Published: 10/11/2022 By The Abode TeamA treasure trove of 24, bronze, ancient Roman statues has been found in the Tuscan town of San Casciano dei Bagni, in the province of Siena.
The artefacts, estimated to be 2,300 years old, were reportedly in a near perfect state of preservation due to having been buried in a mixture of mud and thermo-mineral spring water typical to the area. Along with the statues, more than five thousand gold, silver and bronze coins were uncovered, many of them having inscriptions in Etruscan and Latin.
Excavation works at the Etruscan-Roman shrine have been ongoing since 2019. Archaeologist and professor at Siena’s University for Foreigners, Jacopo Tabolli, who led the dig with a grant from Italy’s Ministry of Culture and funding from the town’s council, said that the find was absolutely unique and is a discovery that will rewrite history.

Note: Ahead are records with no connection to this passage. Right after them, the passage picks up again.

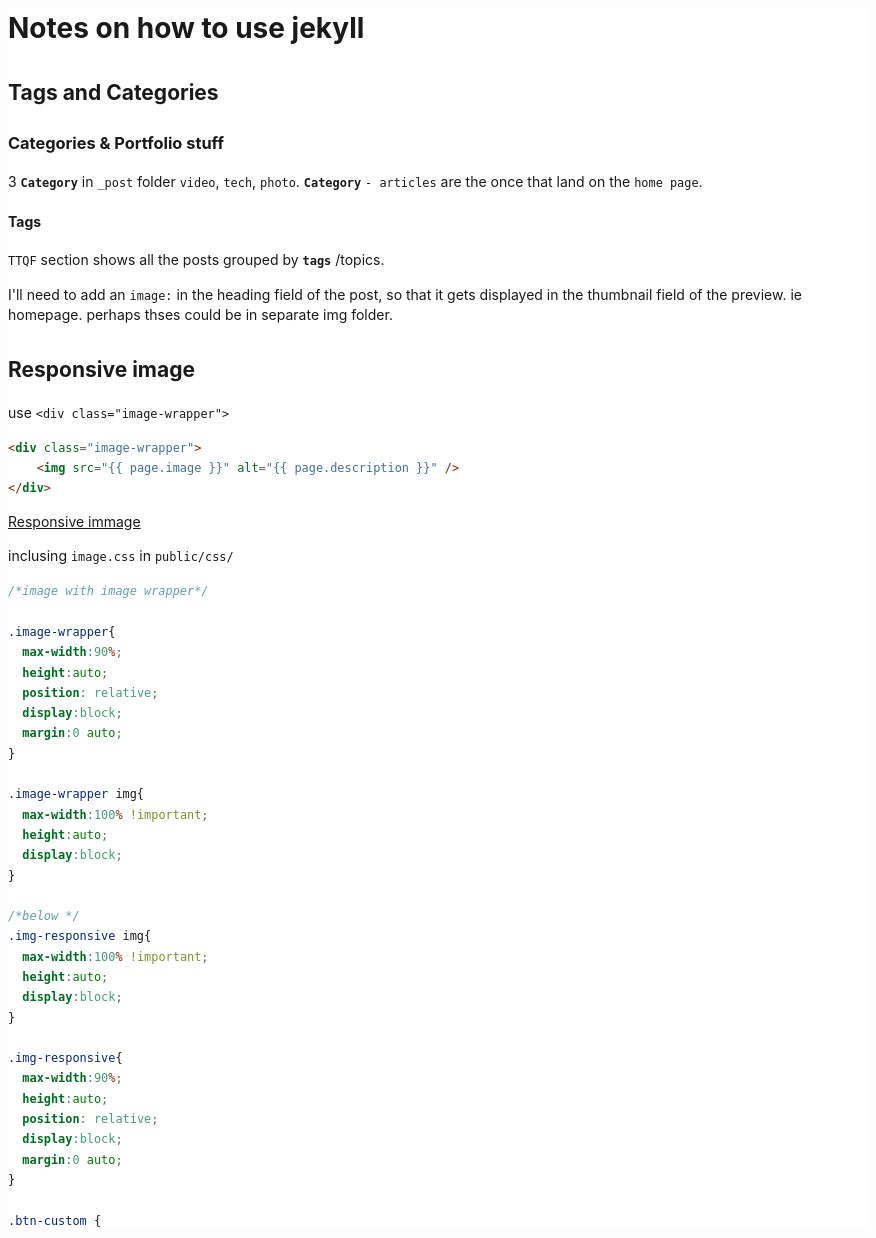 
# Notes on how to use jekyll

## Tags and Categories

### Categories & Portfolio stuff
3 **`Category`**  in `_post` folder `video`, `tech`, `photo`.
**`Category`** `- articles` are the once that land on the `home page`.

#### Tags
`TTQF` section shows all the posts grouped by **`tags`** /topics.

I'll need to add an `image:` in the heading field of the post, so that it gets displayed in the thumbnail field of the preview. ie homepage.
perhaps thses could be in separate img folder.

## Responsive image

use `<div class="image-wrapper">`

```html
<div class="image-wrapper">
    <img src="{{ page.image }}" alt="{{ page.description }}" />
</div>
```

[Responsive immage](https://erictoulson.com/2014/01/21/responsive-images-with-jekyll/)

inclusing `image.css` in `public/css/`



```css
/*image with image wrapper*/

.image-wrapper{
  max-width:90%;
  height:auto;
  position: relative;
  display:block;
  margin:0 auto;
}

.image-wrapper img{
  max-width:100% !important;
  height:auto;
  display:block;
}

/*below */
.img-responsive img{
  max-width:100% !important;
  height:auto;
  display:block;
}

.img-responsive{
  max-width:90%;
  height:auto;
  position: relative;
  display:block;
  margin:0 auto;
}

.btn-custom {
```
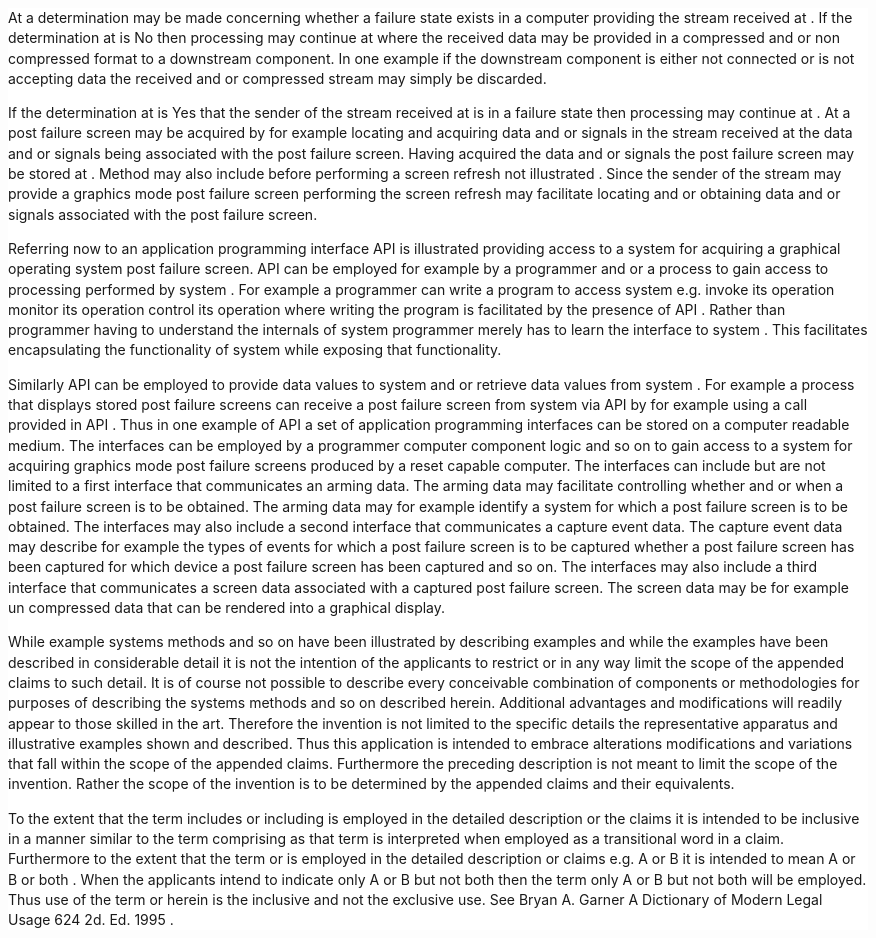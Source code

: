 At a determination may be made concerning whether a failure state exists in a computer providing the stream received at . If the determination at is No then processing may continue at where the received data may be provided in a compressed and or non compressed format to a downstream component. In one example if the downstream component is either not connected or is not accepting data the received and or compressed stream may simply be discarded.

If the determination at is Yes that the sender of the stream received at is in a failure state then processing may continue at . At a post failure screen may be acquired by for example locating and acquiring data and or signals in the stream received at the data and or signals being associated with the post failure screen. Having acquired the data and or signals the post failure screen may be stored at . Method may also include before performing a screen refresh not illustrated . Since the sender of the stream may provide a graphics mode post failure screen performing the screen refresh may facilitate locating and or obtaining data and or signals associated with the post failure screen.

Referring now to an application programming interface API is illustrated providing access to a system for acquiring a graphical operating system post failure screen. API can be employed for example by a programmer and or a process to gain access to processing performed by system . For example a programmer can write a program to access system e.g. invoke its operation monitor its operation control its operation where writing the program is facilitated by the presence of API . Rather than programmer having to understand the internals of system programmer merely has to learn the interface to system . This facilitates encapsulating the functionality of system while exposing that functionality.

Similarly API can be employed to provide data values to system and or retrieve data values from system . For example a process that displays stored post failure screens can receive a post failure screen from system via API by for example using a call provided in API . Thus in one example of API a set of application programming interfaces can be stored on a computer readable medium. The interfaces can be employed by a programmer computer component logic and so on to gain access to a system for acquiring graphics mode post failure screens produced by a reset capable computer. The interfaces can include but are not limited to a first interface that communicates an arming data. The arming data may facilitate controlling whether and or when a post failure screen is to be obtained. The arming data may for example identify a system for which a post failure screen is to be obtained. The interfaces may also include a second interface that communicates a capture event data. The capture event data may describe for example the types of events for which a post failure screen is to be captured whether a post failure screen has been captured for which device a post failure screen has been captured and so on. The interfaces may also include a third interface that communicates a screen data associated with a captured post failure screen. The screen data may be for example un compressed data that can be rendered into a graphical display.

While example systems methods and so on have been illustrated by describing examples and while the examples have been described in considerable detail it is not the intention of the applicants to restrict or in any way limit the scope of the appended claims to such detail. It is of course not possible to describe every conceivable combination of components or methodologies for purposes of describing the systems methods and so on described herein. Additional advantages and modifications will readily appear to those skilled in the art. Therefore the invention is not limited to the specific details the representative apparatus and illustrative examples shown and described. Thus this application is intended to embrace alterations modifications and variations that fall within the scope of the appended claims. Furthermore the preceding description is not meant to limit the scope of the invention. Rather the scope of the invention is to be determined by the appended claims and their equivalents.

To the extent that the term includes or including is employed in the detailed description or the claims it is intended to be inclusive in a manner similar to the term comprising as that term is interpreted when employed as a transitional word in a claim. Furthermore to the extent that the term or is employed in the detailed description or claims e.g. A or B it is intended to mean A or B or both . When the applicants intend to indicate only A or B but not both then the term only A or B but not both will be employed. Thus use of the term or herein is the inclusive and not the exclusive use. See Bryan A. Garner A Dictionary of Modern Legal Usage 624 2d. Ed. 1995 .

It is believed that the site where the objects were found was an active place of worship between the third and fifth centuries and was later closed in Christian times. However, instead of being destroyed, the temple is thought to have been sealed and the votive statues buried – which is why they were discovered in such an intact state. Among the votive objects retrieved from the sacred site were a statue of Apollo, as well as Hygieia, the goddess of health, with a snake coiled around her arm, and various other divinities and emperors. The discovery has been compared to that of the ‘Riace bronzes’ – two life size Greek bronze statues that were found just off the shore in the Calabrian seaside town of Riace in 1972. Massimo Osanna, head of Museums at Italy’s Ministry of Culture, said the latest find was “the most important discovery since the Bronze Statues of Riace and certainly one of the most significant bronze finds ever made in the history of the ancient Mediterranean.”
The Tuscan site is the largest depository of Etruscan and Roman age bronze statues ever to be discovered in Italy and is one of the most important in the whole of the Mediterranean. To date, terracotta was the main material for statues found dating back to this time. “This is an exceptional find, which yet again confirms Italy as a country of immense and unique treasures,” commented Gennaro Sangiuliano, the country’s new culture minister, on one of his first visits outside Rome to the Central Restoration Institute in Grosseto, where initial studies are being conducted on the bronzes.
The discovery also sheds new light on the interaction between Etruscan and Roman societies, showing that the Etruscan language survived for longer than had been believed. Even in historical times in which there were serious conflicts it appears that the Etruscan and Roman worlds appear to have co-existed in worship.
It has been announced that the Ministry of Culture is funding a new museum to house the artifacts in a sixteenth-century building in San Casciano.